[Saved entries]
-----

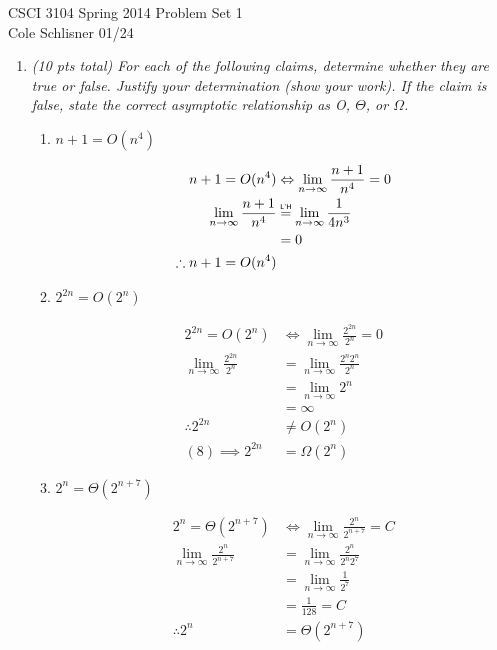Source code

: \documentclass[12pt]{article}
\newcommand\lhop{\mathrel{\overset{\makebox[0pt]{\mbox{\normalfont\tiny\sffamily L'H}}}{=}}}
\newcommand\lmni{\lim_{n\to\infty}}
\begin{document}
CSCI 3104 Spring 2014 \hfill Problem Set 1\\
Cole Schlisner 01/24 

\hrulefill

\begin{enumerate}

	\item	\textit{(10 pts total) For each of the following claims, determine whether they are true or false. Justify your determination (show your work). If the claim is false, state the correct asymptotic relationship as O, $\Theta$, or $\Omega$.}

	\begin{enumerate}

		\item \textit{$n + 1 = O(n^4)$}
		
		\begin{align}
		 n + 1 = O(n^4) & \Leftrightarrow \lmni \frac{n + 1}{n^4} = 0 \\
		 \lmni \frac{n + 1}{n^4} & \lhop \lmni \frac{1}{4n^3} \\
		 & = 0 \\
		 \therefore n + 1 = O(n^4)
		\end{align}
		
		\item \textit{$2^{2n} = O(2^n)$}
		
		\begin{align}
		 2^{2n} = O(2^n) & \Leftrightarrow \lmni \frac{2^{2n}}{2^n} = 0 \\
		 \lmni \frac{2^{2n}}{2^n} & = \lmni \frac{2^n2^n}{2^n} \\
		 & = \lmni 2^n \\
		 & = \infty \\
		 \therefore 2^{2n} & \neq O(2^n) \\
		 (8) \implies 2^{2n} & = \Omega(2^n)
		\end{align}
		\pagebreak

		\item \textit{$2^n = \Theta(2^{n+7})$}
		
		\begin{align}
		 2^n = \Theta(2^{n+7}) & \Leftrightarrow \lmni \frac{2^n}{2^{n+7}} = C \\
		 \lmni \frac{2^n}{2^{n+7}} & = \lmni \frac{2^n}{2^n2^7} \\
		 & = \lmni \frac{1}{2^7} \\
		 & = \frac{1}{128} = C\\
		 \therefore 2^n & = \Theta(2^{n+7}) 
		\end{align}
		

\end{enumerate}
\end{enumerate}
\end{document}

-----

> Aim of the exercise
Return the records above verbatim, images excluded.

> Output below
Source code

: \documentclass[12pt]{article}
\newcommand\lhop{\mathrel{\overset{\makebox[0pt]{\mbox{\normalfont\tiny\sffamily L'H}}}{=}}}
\newcommand\lmni{\lim_{n\to\infty}}
\begin{document}
CSCI 3104 Spring 2014 \hfill Problem Set 1\\
Cole Schlisner 01/24 

\hrulefill

\begin{enumerate}

	\item	\textit{(10 pts total) For each of the following claims, determine whether they are true or false. Justify your determination (show your work). If the claim is false, state the correct asymptotic relationship as O, $\Theta$, or $\Omega$.}

	\begin{enumerate}

		\item \textit{$n + 1 = O(n^4)$}
		
		\begin{align}
		 n + 1 = O(n^4) & \Leftrightarrow \lmni \frac{n + 1}{n^4} = 0 \\
		 \lmni \frac{n + 1}{n^4} & \lhop \lmni \frac{1}{4n^3} \\
		 & = 0 \\
		 \therefore n + 1 = O(n^4)
		\end{align}
		
		\item \textit{$2^{2n} = O(2^n)$}
		
		\begin{align}
		 2^{2n} = O(2^n) & \Leftrightarrow \lmni \frac{2^{2n}}{2^n} = 0 \\
		 \lmni \frac{2^{2n}}{2^n} & = \lmni \frac{2^n2^n}{2^n} \\
		 & = \lmni 2^n \\
		 & = \infty \\
		 \therefore 2^{2n} & \neq O(2^n) \\
		 (8) \implies 2^{2n} & = \Omega(2^n)
		\end{align}
		\pagebreak

		\item \textit{$2^n = \Theta(2^{n+7})$}
		
		\begin{align}
		 2^n = \Theta(2^{n+7}) & \Leftrightarrow \lmni \frac{2^n}{2^{n+7}} = C \\
		 \lmni \frac{2^n}{2^{n+7}} & = \lmni \frac{2^n}{2^n2^7} \\
		 & = \lmni \frac{1}{2^7} \\
		 & = \frac{1}{128} = C\\
		 \therefore 2^n & = \Theta(2^{n+7}) 
		\end{align}
		

\end{enumerate}
\end{enumerate}
\end{document}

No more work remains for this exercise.